Kandungan karbohidrat pada daun jeruk pamelo yang diberi perlakuan
strangulasi selama 3 dan 20 bulan meningkat dibandingkan dengan kontrol
(Yamanishi et al., 1993). Hal ini terjadi karena adanya penumpukan karbohidrat
di atas bagian tanaman. Kerat batang dapat menekan gerakan fotosintesis dari
daun ke akar, sehingga terjadi penumpukan karbohidrat yang dapat digunakan
untuk pembungaan (Ryugo, 1988).
Jeruk
pamelo
merupakan tanaman dikotil (berkeping
dua)
dan
berkambium, dan memiliki jaringan kayu (xylem) yang terletak di bagian dalam
dan floem di bagian luar. Menurut Susanto et al. (2002) perlakuan strangulasi
10
pada batang sebatas kambium dimungkinkan untuk menekan hasil fotosintesis
dari daun ke akar sehingga terjadi penumpukan karbohidrat pada daun, yang
selanjutnya digunakan untuk pembungaan dan pembuahan. Menurut Putra (2002)
perlakuan strangulasi meningkatkan kandungan gula dan karbohidrat serta nisbah
C/N pada daun. Penelitian Yamanishi dan Hasegawa (1995) menunjukkan bahwa
kandungan karbohidrat yang tinggi pada daun tanaman dewasa akan merangsang
tanaman untuk pembungaan dan pembentukan buah. Menurut Ryugo (1988)

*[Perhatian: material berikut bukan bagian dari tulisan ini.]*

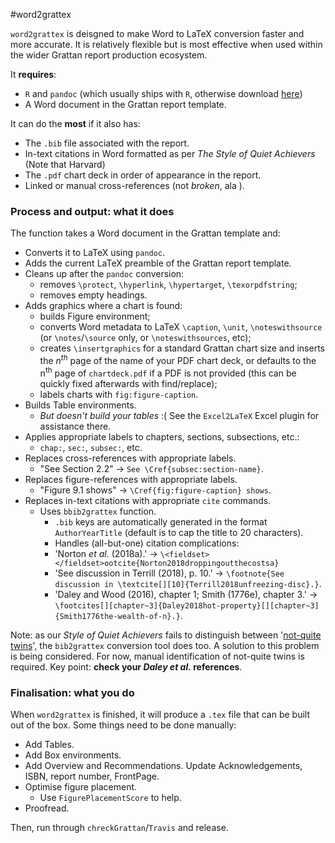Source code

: #word2grattex

`word2grattex` is deisgned to make Word to LaTeX conversion faster and more accurate. It is relatively flexible but is most effective when used within the wider Grattan report production ecosystem.

It **requires**:

* `R` and `pandoc` (which usually ships with `R`, otherwise download [here](https://pandoc.org/installing.html))
* A Word document in the Grattan report template.

It can do the **most** if it also has:

* The `.bib` file associated with the report.
* In-text citations in Word formatted as per _The Style of Quiet Achievers_ (Note that Harvard)
* The `.pdf` chart deck in order of appearance in the report.
* Linked or manual cross-references (not _broken_, ala ). 



### Process and output: what it does

The function takes a Word document in the Grattan template and: 

* Converts it to LaTeX using `pandoc`.
* Adds the current LaTeX preamble of the Grattan report template.
* Cleans up after the `pandoc` conversion:
    * removes `\protect`, `\hyperlink`, `\hypertarget`, `\texorpdfstring`;
    * removes empty headings.
* Adds graphics where a chart is found:
    * builds Figure environment;
    * converts Word metadata to LaTeX `\caption`, `\unit`, `\noteswithsource` (or `\notes`/`\source` only, or `\noteswithsources`, etc);
    * creates `\insertgraphics` for a standard Grattan chart size and inserts the $n^{th}$ page of the name of your PDF chart deck, or defaults to the n<sup>th</sup> page of `chartdeck.pdf` if a PDF is not provided (this can be quickly fixed afterwards with find/replace);
    * labels charts with `fig:figure-caption`.
* Builds Table environments.
   * _But doesn't build your tables_ :( See the `Excel2LaTeX` Excel plugin for assistance there.
* Applies appropriate labels to chapters, sections, subsections, etc.:
    * `chap:`, `sec:`, `subsec:`, etc.
* Replaces cross-references with appropriate labels.
    * "See Section 2.2" &rarr; `See \Cref{subsec:section-name}`.
* Replaces figure-references with appropriate labels.
    * "Figure 9.1 shows" &rarr; `\Cref{fig:figure-caption} shows`.
* Replaces in-text citations with appropriate `cite` commands.
    * Uses `bbib2grattex` function.
		* `.bib` keys are automatically generated in the format `AuthorYearTitle` (default is to cap the title to 20 characters). 
		* Handles (all-but-one) citation complications:
        * 'Norton _et al._ (2018a).' &rarr; `\<fieldset></fieldset>ootcite{Norton2018droppingoutthecostsa}`
        * 'See discussion in Terrill (2018), p. 10.' &rarr; `\footnote{See discussion in \textcite[][10]{Terrill2018unfreezing-disc}.}`. 
        * 'Daley and Wood (2016), chapter 1; Smith (1776e), chapter 3.' &rarr; `\footcites[][chapter~3]{Daley2018hot-property}[][chapter~3]{Smith1776the-wealth-of-n}.}`. 


Note: as our _Style of Quiet Achievers_ fails to distinguish between '[not-quite twins](http://blog.apastyle.org/apastyle/2011/10/reference-twins.html)', the `bib2grattex` conversion tool does too. A solution to this problem is being considered. For now, manual identification of not-quite twins is required. Key point: **check your _Daley et al._ references**.



### Finalisation: what you do

When `word2grattex` is finished, it will produce a `.tex` file that can be built out of the box. Some things need to be done manually:

* Add Tables.
* Add Box environments.
* Add Overview and Recommendations. Update Acknowledgements, ISBN, report number, FrontPage.
* Optimise figure placement. 
    * Use `FigurePlacementScore` to help.
* Proofread.

Then, run through `chreckGrattan`/`Travis` and release.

akumulasi karbohidrat di bagian tajuk tersebut akan memunculkan tunas baru,
pembentukan buah dan perkembangan buah.
Berdasarkan penelitian-penelitian sebelumnya, terdapat beberapa hal yang
harus diperhatikan dalam aplikasi strangulasi. Putra (2002) melakukan penelitian
strangulasi jeruk pamelo dengan ukuran kawat yang berbeda. Hasilnya, ukuran
kawat strangulasi harus disesuaikan dengan ketebalan kulit batang tanaman.
Rosawani (2004) menambahkan bahwa ukuran kawat juga harus disesuaikan
dengan umur tanaman. Sari (2006) menjelaskan bahwa periode strangulasi
berpengaruh sangat nyata terhadap peningkatan kandungan karbohidrat daun.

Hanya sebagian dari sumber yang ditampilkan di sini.